Kinderopvang heeft naast verzorging ook de functie van educatie. Immers, men is zich tegenwoordig bewust van het belang van vroege leerervaringen voor de ontwikkeling van jonge kinderen. Dit artikel beschrijft een kleinschalig onderzoek naar opvattingen (beliefs) van pedagogisch medewerkers van 1- tot 3-jarigen over hun rol in de opvang. De opvattingen van pedagogisch professionals worden verondersteld afkomstig te zijn van intuïtieve theorieën over ontwikkeling en leren van jonge kinderen, gebaseerd op ervaringen voorafgaand aan een opleiding. Deze impliciete opvattingen zijn vaak stabieler dan kennis aangereikt in de opleiding en daarmee krachtige voorspellers van het handelen tijdens dagelijkse routines.
De professionals werden geobserveerd en aan de hand van de videobeelden bevraagd over wat zij een ‘good practice’ vinden. Het doel van de studie was vast te stellen welke affectieve (relatiekwaliteit, responsiviteit), cognitieve (educatieve: acties en steun om kinderen te betrekken bij activiteiten, leeftijdsgenoten en volwassenen) en uitvoerende (metacognitieve: reflecties op keuzes en beslissingen) functies van het werken in de kinderopvang terugkwamen in de opvattingen van professionals, en in welke mate de opvattingen een geïntegreerd geheel vormden met verschillende samenhangende functies.

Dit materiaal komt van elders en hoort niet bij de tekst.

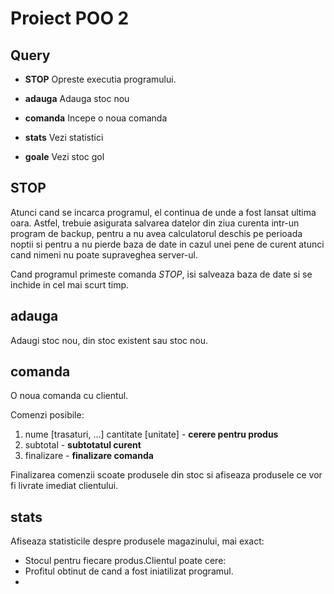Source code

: Proiect POO 2
===

Query
---

 * **STOP** Opreste executia programului.
  
 * **adauga** Adauga stoc nou
 
 * **comanda** Incepe o noua comanda
 
 * **stats** Vezi statistici
 
 * **goale** Vezi stoc gol
 
 
STOP
---

Atunci cand se incarca programul, el continua de unde a fost lansat
ultima oara. Astfel, trebuie asigurata salvarea datelor din ziua curenta
intr-un program de backup, pentru a nu avea calculatorul deschis pe perioada
noptii si pentru a nu pierde baza de date in cazul unei pene de curent atunci cand
nimeni nu poate supraveghea server-ul.

Cand programul primeste comanda *STOP*, isi salveaza baza de date si se inchide
in cel mai scurt timp.

adauga
---

Adaugi stoc nou, din stoc existent sau stoc nou. 

comanda
---

O noua comanda cu clientul.

Comenzi posibile: 

 1. nume [trasaturi, ...] cantitate [unitate] - **cerere pentru produs**
 2. subtotal - **subtotatul curent**
 3. finalizare - **finalizare comanda**
 
Finalizarea comenzii scoate produsele din stoc si afiseaza produsele ce vor fi
livrate imediat clientului.

stats
---

Afiseaza statisticile despre produsele magazinului, mai exact:
 
 * Stocul pentru fiecare produs.Clientul poate cere: 
 * Profitul obtinut de cand a fost iniatilizat programul.
 * 
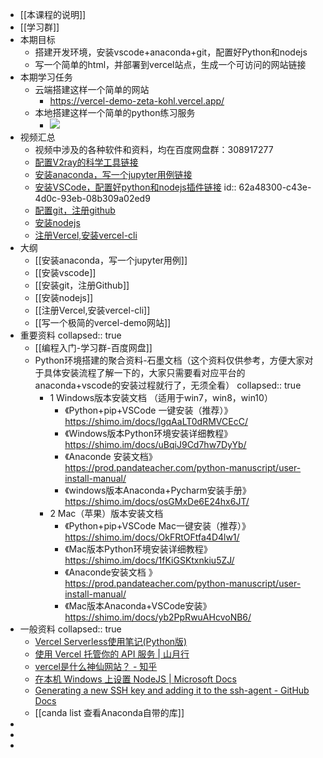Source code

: - [[本课程的说明]]
- [[学习群]]
- 本期目标
	- 搭建开发环境，安装vscode+anaconda+git，配置好Python和nodejs
	- 写一个简单的html，并部署到vercel站点，生成一个可访问的网站链接
- 本期学习任务
	- 云端搭建这样一个简单的网站
		- https://vercel-demo-zeta-kohl.vercel.app/
	- 本地搭建这样一个简单的python练习服务
		- ![](https://yupic.oss-cn-shanghai.aliyuncs.com/20220605223101.png)
- 视频汇总
	- 视频中涉及的各种软件和资料，均在百度网盘群：308917277
	- [配置V2ray的科学工具链接](https://lusun.com/v/ucxF2idreKg)
	- [安装anaconda，写一个jupyter用例链接](https://lusun.com/v/u6sgEzlChj5)
	- [安装VSCode，配置好python和nodejs插件链接](https://lusun.com/v/ZjFPBS5e5Mv)
	  id:: 62a48300-c43e-4d0c-93eb-08b309a02ed9
	- [配置git，注册github](https://lusun.com/v/y4S7l9MMeEs)
	- [安装nodejs](https://lusun.com/v/3FOKb0HxM5L)
	- [注册Vercel,安装vercel-cli](https://lusun.com/v/Bs3SdBnQ7dS)
- 大纲
	- [[安装anaconda，写一个jupyter用例]]
	- [[安装vscode]]
	- [[安装git，注册Github]]
	- [[安装nodejs]]
	- [[注册Vercel,安装vercel-cli]]
	- [[写一个极简的vercel-demo网站]]
- 重要资料
  collapsed:: true
	- [[编程入门-学习群-百度网盘]]
	- Python环境搭建的聚合资料-石墨文档（这个资料仅供参考，方便大家对于具体安装流程了解一下的，大家只需要看对应平台的anaconda+vscode的安装过程就行了，无须全看）
	  collapsed:: true
		- 1 Windows版本安装文档 （适用于win7，win8，win10）
			- 《Python+pip+VSCode 一键安装（推荐）》https://shimo.im/docs/lgqAaLT0dRMVCEcC/
			- 《Windows版本Python环境安装详细教程》https://shimo.im/docs/uBqiJ9Cd7hw7DyYb/
			- 《Anaconde 安装文档》https://prod.pandateacher.com/python-manuscript/user-install-manual/
			- 《windows版本Anaconda+Pycharm安装手册》https://shimo.im/docs/osGMxDe6E24hx6JT/
		- 2 Mac（苹果）版本安装文档
			- 《Python+pip+VSCode Mac一键安装（推荐）》https://shimo.im/docs/OkFRtOFtfa4D4lw1/
			- 《Mac版本Python环境安装详细教程》https://shimo.im/docs/1fKiGSKtxnkiu5ZJ/
			- 《Anaconde安装文档 》https://prod.pandateacher.com/python-manuscript/user-install-manual/
			- 《Mac版本Anaconda+VSCode安装》https://shimo.im/docs/yb2PpRwuAHcvoNB6/
- 一般资料
  collapsed:: true
	- [Vercel Serverless使用笔记(Python版)](https://nicelee.top/blog/2020/11/16/vercel-serverless/)
	- [使用 Vercel 托管你的 API 服务 | 山月行](https://shanyue.tech/no-vps/api.html#json-api-%E4%B8%8E-vercel-node-helper)
	- [vercel是什么神仙网站？ - 知乎](https://zhuanlan.zhihu.com/p/347990778)
	- [在本机 Windows 上设置 NodeJS | Microsoft Docs](https://docs.microsoft.com/zh-cn/windows/dev-environment/javascript/nodejs-on-windows)
	- [Generating a new SSH key and adding it to the ssh-agent - GitHub Docs](https://docs.github.com/cn/authentication/connecting-to-github-with-ssh/generating-a-new-ssh-key-and-adding-it-to-the-ssh-agent)
	- [[canda list 查看Anaconda自带的库]]
-
-
-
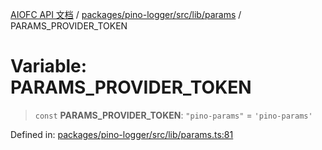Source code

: [AIOFC API 文档](../../../../../../index.md) / [packages/pino-logger/src/lib/params](../index.md) / PARAMS\_PROVIDER\_TOKEN

# Variable: PARAMS\_PROVIDER\_TOKEN

> `const` **PARAMS\_PROVIDER\_TOKEN**: `"pino-params"` = `'pino-params'`

Defined in: [packages/pino-logger/src/lib/params.ts:81](https://github.com/aiofc-nx/aiofc-nx-20250117/blob/67a7c164367a9389d2ffea309275a0822750a8a2/packages/pino-logger/src/lib/params.ts#L81)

Alle professionals identificeerden hun affectieve rol als kenmerk van het werken met jonge kinderen. Hierbij werd verwezen naar het bouwen aan relaties met kinderen en hun gezinnen. Ruim 70% benoemde ook de cognitieve (educatieve) functie: de professional als model, als degene die vaardigheden aanleert; en slechts 38% benoemde de metacognitieve functie. Bij de metacognitieve functie werden twee aspecten genoemd, namelijk dat in het algemeen beslissingen genomen worden op basis van ontwikkelingskennis en observaties, en dat er behoefte is om routinepraktijken af te stemmen. Weinig professionals bleken in staat om in hun antwoorden de verschillende functies van hun werk te integreren of de samenhang ertussen te benoemen en toe te lichten. Slechts tien procent (2 professionals) hadden meer samenhangende opvattingen: zij beschreven hun praktijken uitvoerig (bijvoorbeeld naast het belang van sensitiviteit en responsiviteit naar kinderen ook het idee van partnerschap met ouders) en in termen van de verschillende functies. De mate van samenhang in de opvattingen was niet gerelateerd aan het aantal jaren ervaring in de opvang maar wel aan opleidingsniveau.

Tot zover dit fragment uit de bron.